Nell hesitated a minute – then said ‘Yes.’
It was extraordinary how much happier she felt at once. Free of that terrible incubus! It wasn’t as though Vernon had lived. Houses and estates were simply white elephants when you hadn’t the necessary money to keep them up properly.
She was undisturbed even by a letter from Joe in Paris.
‘How can you sell Abbots Puissants when you know what Vernon felt about it? I should have thought it would be the last thing you could have done.’
She thought: ‘Joe doesn’t understand.’
She wrote back:
‘What was I to do? I don’t know where to turn for money. There’s been the roof and the drains and the water – it’s endless. I can’t go on running into debt. Everything’s so tiring I wish I were dead …’
Three days later she got a letter from George Chetwynd, asking if he might come and see her. He had, he said, something to confess.
Mrs Vereker was out. She received him alone. He broke it rather apprehensively to her. It was he who had purchased Abbots Puissants.
Just at first she recoiled from the idea. Not George! Not George at Abbots Puissants! Then with admirable common sense he argued the point.
Surely it was better that it should pass into his hands instead of those of a stranger?
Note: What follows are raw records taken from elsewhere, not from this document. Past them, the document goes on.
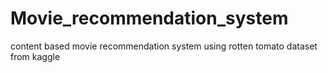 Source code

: # Movie_recommendation_system
content based movie recommendation system using rotten tomato dataset from kaggle
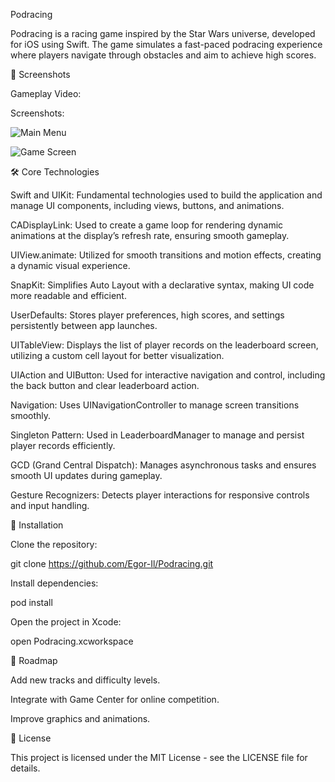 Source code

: Podracing

Podracing is a racing game inspired by the Star Wars universe, developed for iOS using Swift. The game simulates a fast-paced podracing experience where players navigate through obstacles and aim to achieve high scores.

📸 Screenshots

Gameplay Video:


Screenshots:

![Main Menu](https://drive.google.com/uc?export=view&id=17a-tYk-xVmR3ZliiiJbP7KUidLAxkNt-)


![Game Screen](https://drive.google.com/uc?export=view&id=1n2Gdl002sM9dACH2cmvR7bqzQu__9kE3)



🛠 Core Technologies

Swift and UIKit: Fundamental technologies used to build the application and manage UI components, including views, buttons, and animations.

CADisplayLink: Used to create a game loop for rendering dynamic animations at the display’s refresh rate, ensuring smooth gameplay.

UIView.animate: Utilized for smooth transitions and motion effects, creating a dynamic visual experience.

SnapKit: Simplifies Auto Layout with a declarative syntax, making UI code more readable and efficient.

UserDefaults: Stores player preferences, high scores, and settings persistently between app launches.

UITableView: Displays the list of player records on the leaderboard screen, utilizing a custom cell layout for better visualization.

UIAction and UIButton: Used for interactive navigation and control, including the back button and clear leaderboard action.

Navigation: Uses UINavigationController to manage screen transitions smoothly.

Singleton Pattern: Used in LeaderboardManager to manage and persist player records efficiently.

GCD (Grand Central Dispatch): Manages asynchronous tasks and ensures smooth UI updates during gameplay.

Gesture Recognizers: Detects player interactions for responsive controls and input handling.

🚀 Installation

Clone the repository:

git clone https://github.com/Egor-Il/Podracing.git

Install dependencies:

pod install

Open the project in Xcode:

open Podracing.xcworkspace

📌 Roadmap

Add new tracks and difficulty levels.

Integrate with Game Center for online competition.

Improve graphics and animations.

📄 License

This project is licensed under the MIT License - see the LICENSE file for details.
He hoped that sometimes she and her mother would come and stay there.
‘I’d like you to feel that your husband’s home is open to you at any time. I want to change things there as little as possible. You shall advise me. Surely you prefer my having it, to its passing into the hands of some vulgarian who will fill it with gilt and spurious old masters?’
In the end she wondered why she had felt any objection. Better George than anyone. And he was so kind and understanding about everything. She was tired and worried. She broke down suddenly, cried on his shoulder whilst he put an arm round her and told her that everything was all right, that it was only because she’d been ill.
Nobody could have been kinder or more brotherly.